The petition presents two questions to the Supreme Court: 1) “Whether the President’s recess-appointment power may be exercised during a recess that occurs within a session of the Senate, or is instead limited to recesses that occur between enumerated sessions of the Senate,” and 2) “Whether the President’s recess-appointment power may be exercised to fill vacancies that exist during a recess, or is instead limited to vacancies that first arose during that recess.” In the Board’s view, the President’s power is not limited to inter-session recesses, and the President may fill a vacancy that exists during a recess, whether or not the vacancy arose during that recess. The Board argues that Noel Canning would have “serious and far-reaching consequences” and that it “repudiates understandings of the Recess Appointments Clause that have been maintained and relied on by the Executive for most of the Nation’s history.”
Seventy-Two Cases Challenge NLRB’s Authority Based On Noel Canning Decision
While the Board continues to hear and decide disputes during the pendency of the Noel Canning appeal, employers all over the country are appealing NLRB decisions based on the reasoning in Noel Canning. At least 72 cases pending in federal appeals courts challenge the Board’s authority. Employers argue that Noel Canning was decided correctly by the D.C. Circuit, that the President’s recess appointments were unconstitutional and, therefore, the Board lacked a quorum in any decisions issued after January 4, 2012, when the President made the recess appointments. Hunton & Williams attorneys are taking part in the action and recently submitted briefs in two recess appointment cases that are the lead cases raising this issue in their respective Circuit Courts. See the briefs submitted in Huntington Ingalls Incorporated v. NLRB in the Fourth Circuit and Big Ridge, Inc. v. NLRB in the Seventh Circuit.

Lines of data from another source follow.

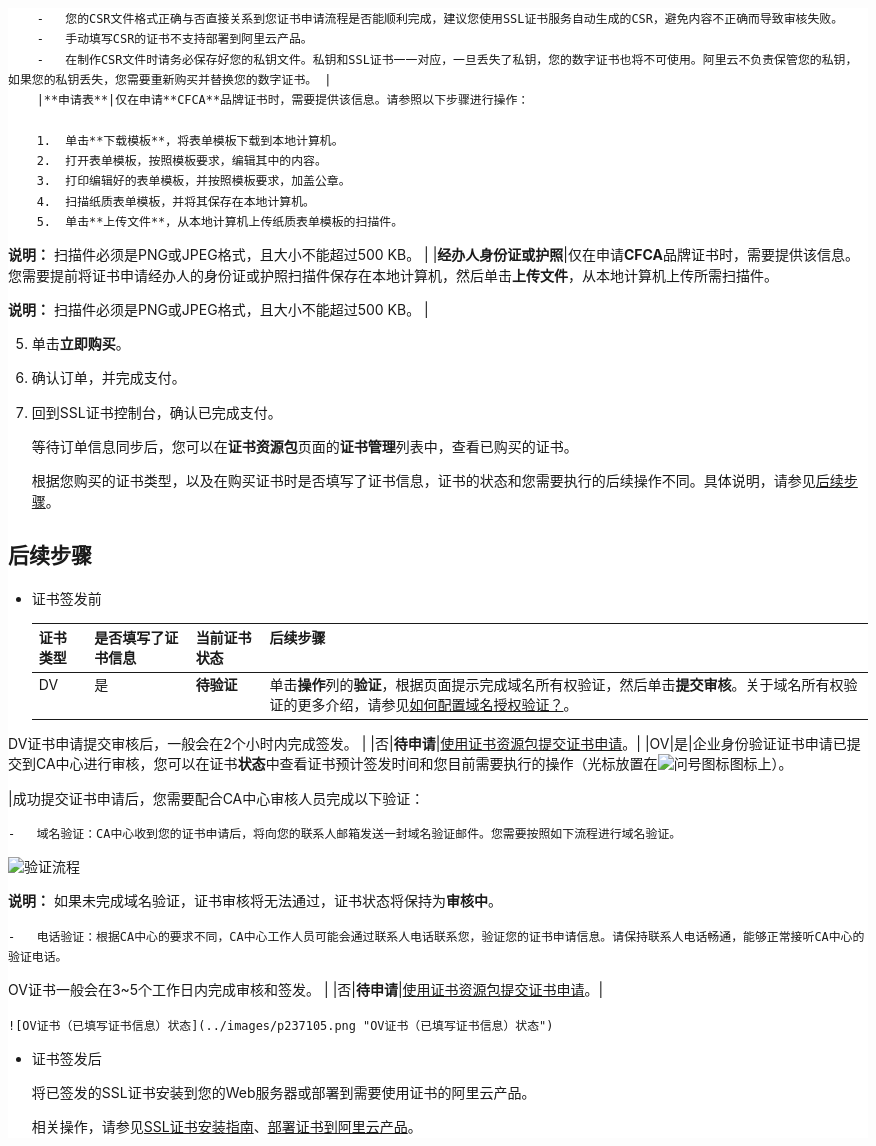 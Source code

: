         -   您的CSR文件格式正确与否直接关系到您证书申请流程是否能顺利完成，建议您使用SSL证书服务自动生成的CSR，避免内容不正确而导致审核失败。
        -   手动填写CSR的证书不支持部署到阿里云产品。
        -   在制作CSR文件时请务必保存好您的私钥文件。私钥和SSL证书一一对应，一旦丢失了私钥，您的数字证书也将不可使用。阿里云不负责保管您的私钥，如果您的私钥丢失，您需要重新购买并替换您的数字证书。 |
        |**申请表**|仅在申请**CFCA**品牌证书时，需要提供该信息。请参照以下步骤进行操作：

        1.  单击**下载模板**，将表单模板下载到本地计算机。
        2.  打开表单模板，按照模板要求，编辑其中的内容。
        3.  打印编辑好的表单模板，并按照模板要求，加盖公章。
        4.  扫描纸质表单模板，并将其保存在本地计算机。
        5.  单击**上传文件**，从本地计算机上传纸质表单模板的扫描件。

**说明：** 扫描件必须是PNG或JPEG格式，且大小不能超过500 KB。 |
        |**经办人身份证或护照**|仅在申请**CFCA**品牌证书时，需要提供该信息。您需要提前将证书申请经办人的身份证或护照扫描件保存在本地计算机，然后单击**上传文件**，从本地计算机上传所需扫描件。

**说明：** 扫描件必须是PNG或JPEG格式，且大小不能超过500 KB。 |

5.  单击**立即购买**。

6.  确认订单，并完成支付。

7.  回到SSL证书控制台，确认已完成支付。

    等待订单信息同步后，您可以在**证书资源包**页面的**证书管理**列表中，查看已购买的证书。

    根据您购买的证书类型，以及在购买证书时是否填写了证书信息，证书的状态和您需要执行的后续操作不同。具体说明，请参见[后续步骤](#section_nud_vma_znn)。


## 后续步骤

-   证书签发前

    |证书类型|是否填写了证书信息|当前证书状态|后续步骤|
    |----|---------|------|----|
    |DV|是|**待验证**|单击**操作**列的**验证**，根据页面提示完成域名所有权验证，然后单击**提交审核**。关于域名所有权验证的更多介绍，请参见[如何配置域名授权验证？](/cn.zh-CN/证书申请/常见问题/如何配置域名授权验证？.md)。

DV证书申请提交审核后，一般会在2个小时内完成签发。 |
    |否|**待申请**|[使用证书资源包提交证书申请](/cn.zh-CN/证书申请/提交证书申请.md)。|
    |OV|是|企业身份验证证书申请已提交到CA中心进行审核，您可以在证书**状态**中查看证书预计签发时间和您目前需要执行的操作（光标放置在![问号图标](https://static-aliyun-doc.oss-accelerate.aliyuncs.com/assets/img/zh-CN/6910712161/p237107.png)图标上）。

|成功提交证书申请后，您需要配合CA中心审核人员完成以下验证：

    -   域名验证：CA中心收到您的证书申请后，将向您的联系人邮箱发送一封域名验证邮件。您需要按照如下流程进行域名验证。

![验证流程](https://static-aliyun-doc.oss-accelerate.aliyuncs.com/assets/img/zh-CN/4377029951/p6087.jpg)

**说明：** 如果未完成域名验证，证书审核将无法通过，证书状态将保持为**审核中**。

    -   电话验证：根据CA中心的要求不同，CA中心工作人员可能会通过联系人电话联系您，验证您的证书申请信息。请保持联系人电话畅通，能够正常接听CA中心的验证电话。
OV证书一般会在3~5个工作日内完成审核和签发。 |
    |否|**待申请**|[使用证书资源包提交证书申请](/cn.zh-CN/证书申请/提交证书申请.md)。|

    ![OV证书（已填写证书信息）状态](../images/p237105.png "OV证书（已填写证书信息）状态")

-   证书签发后

    将已签发的SSL证书安装到您的Web服务器或部署到需要使用证书的阿里云产品。

    相关操作，请参见[SSL证书安装指南](/cn.zh-CN/证书安装/SSL证书安装指南.md)、[部署证书到阿里云产品](/cn.zh-CN/证书安装/部署证书到阿里云产品.md)。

Third Circuit Holds President Obama’s Becker Appointment Invalid — Expands Noel Canning Reasoning And Impact
On May 16, in a significant development, the Third Circuit held in NLRB v. New Vista Nursing & Rehabilitation that the Recess Appointments Clause is strictly limited to intersession breaks between annual Senate sessions. In going even further than the D.C. Circuit in Noel Canning, the Third Circuit held that the appointment of Board Member Becker, who was appointed during a March 2010 intrasession break, was also invalid, potentially opening up for challenge an even larger number of active NLRB cases in which Member Becker participated.